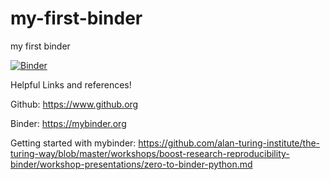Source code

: # my-first-binder
my first binder

[![Binder](https://mybinder.org/badge_logo.svg)](https://mybinder.org/v2/gh/weisscharlesj/my-first-binder/HEAD?urlpath=lab)

Helpful Links and references!

Github: https://www.github.org

Binder: https://mybinder.org

Getting started with mybinder: https://github.com/alan-turing-institute/the-turing-way/blob/master/workshops/boost-research-reproducibility-binder/workshop-presentations/zero-to-binder-python.md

===============

> _Exercise_: Each line from the one containing "Github: https://www.github.org" through the end of the material must be returned exactly; no other line should appear.

> _Output of the exercise_:
Github: https://www.github.org

Binder: https://mybinder.org

Getting started with mybinder: https://github.com/alan-turing-institute/the-turing-way/blob/master/workshops/boost-research-reproducibility-binder/workshop-presentations/zero-to-binder-python.md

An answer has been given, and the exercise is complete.